One of the things the Government here has going for it is that the main opposition party, Sinn Féin, has shown no signs of recovery since its disastrous local and European elections in June. If anything, things have got worse with the party under pressure on a number of fronts as it struggles to recover lost ground.
Criticising a generous budget for not being generous enough wasn’t exactly a strong card, even if it was the only one to play.

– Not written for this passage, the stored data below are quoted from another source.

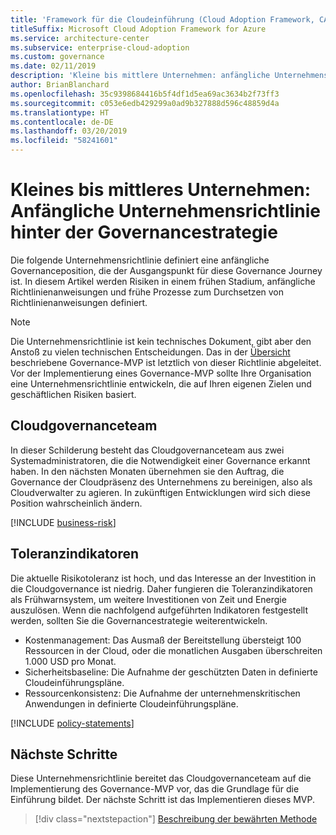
 ```yaml
---
title: 'Framework für die Cloudeinführung (Cloud Adoption Framework, CAF): Kleine bis mittlere Unternehmen: anfängliche Unternehmensrichtlinie hinter der Governancestrategie'
titleSuffix: Microsoft Cloud Adoption Framework for Azure
ms.service: architecture-center
ms.subservice: enterprise-cloud-adoption
ms.custom: governance
ms.date: 02/11/2019
description: 'Kleine bis mittlere Unternehmen: anfängliche Unternehmensrichtlinie hinter der Governancestrategie'
author: BrianBlanchard
ms.openlocfilehash: 35c9398684416b5f4df1d5ea69ac3634b2f73ff3
ms.sourcegitcommit: c053e6edb429299a0ad9b327888d596c48859d4a
ms.translationtype: HT
ms.contentlocale: de-DE
ms.lasthandoff: 03/20/2019
ms.locfileid: "58241601"
---
```

# <a name="small-to-medium-enterprise-initial-corporate-policy-behind-the-governance-strategy"></a>Kleines bis mittleres Unternehmen: Anfängliche Unternehmensrichtlinie hinter der Governancestrategie

Die folgende Unternehmensrichtlinie definiert eine anfängliche Governanceposition, die der Ausgangspunkt für diese Governance Journey ist. In diesem Artikel werden Risiken in einem frühen Stadium, anfängliche Richtlinienanweisungen und frühe Prozesse zum Durchsetzen von Richtlinienanweisungen definiert.

> [!NOTE]
>Die Unternehmensrichtlinie ist kein technisches Dokument, gibt aber den Anstoß zu vielen technischen Entscheidungen. Das in der [Übersicht](./overview.md) beschriebene Governance-MVP ist letztlich von dieser Richtlinie abgeleitet. Vor der Implementierung eines Governance-MVP sollte Ihre Organisation eine Unternehmensrichtlinie entwickeln, die auf Ihren eigenen Zielen und geschäftlichen Risiken basiert.

## <a name="cloud-governance-team"></a>Cloudgovernanceteam

In dieser Schilderung besteht das Cloudgovernanceteam aus zwei Systemadministratoren, die die Notwendigkeit einer Governance erkannt haben. In den nächsten Monaten übernehmen sie den Auftrag, die Governance der Cloudpräsenz des Unternehmens zu bereinigen, also als Cloudverwalter zu agieren. In zukünftigen Entwicklungen wird sich diese Position wahrscheinlich ändern.

[!INCLUDE [business-risk](../../../../../includes/cloud-adoption/governance/business-risks.md)]

## <a name="tolerance-indicators"></a>Toleranzindikatoren

Die aktuelle Risikotoleranz ist hoch, und das Interesse an der Investition in die Cloudgovernance ist niedrig. Daher fungieren die Toleranzindikatoren als Frühwarnsystem, um weitere Investitionen von Zeit und Energie auszulösen. Wenn die nachfolgend aufgeführten Indikatoren festgestellt werden, sollten Sie die Governancestrategie weiterentwickeln.

- Kostenmanagement: Das Ausmaß der Bereitstellung übersteigt 100 Ressourcen in der Cloud, oder die monatlichen Ausgaben überschreiten 1.000 USD pro Monat.
- Sicherheitsbaseline: Die Aufnahme der geschützten Daten in definierte Cloudeinführungspläne.
- Ressourcenkonsistenz: Die Aufnahme der unternehmenskritischen Anwendungen in definierte Cloudeinführungspläne.

[!INCLUDE [policy-statements](../../../../../includes/cloud-adoption/governance/policy-statements.md)]

## <a name="next-steps"></a>Nächste Schritte

Diese Unternehmensrichtlinie bereitet das Cloudgovernanceteam auf die Implementierung des Governance-MVP vor, das die Grundlage für die Einführung bildet. Der nächste Schritt ist das Implementieren dieses MVP.

> [!div class="nextstepaction"]
> [Beschreibung der bewährten Methode](./best-practice-explained.md)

The finances of the State are in an extraordinary position and the three government parties can take some of the credit
A more potent criticism came from the Irish Fiscal Advisory Council (Ifac), which suggested the budget splurge risked repeating the mistakes of the Celtic Tiger era. However, the criticism lost some of its potency in light of the fact that it has issued similar warnings for the past few years and so far, at least, the worst has not happened.
Harris probably struck a chord with the public when he remarked: “I make no apology, none whatsoever, for giving people a little bit of their own money back between now and Christmas.” The extra €2,000-€3,000 in the pocket of many middle-income workers with children was the result. The Government parties would have suffered a deserved backlash if they had not rewarded middle-income families who have had to endure Covid and the subsequent cost-of-living crisis.
In any case, out of the €25 billion surplus, some €16 billion went on long-term infrastructure projects and savings. The day will certainly come when current spending will have to be curtailed but it was unrealistic to expect a government with a record budget surplus to exercise prudence on the eve of an election.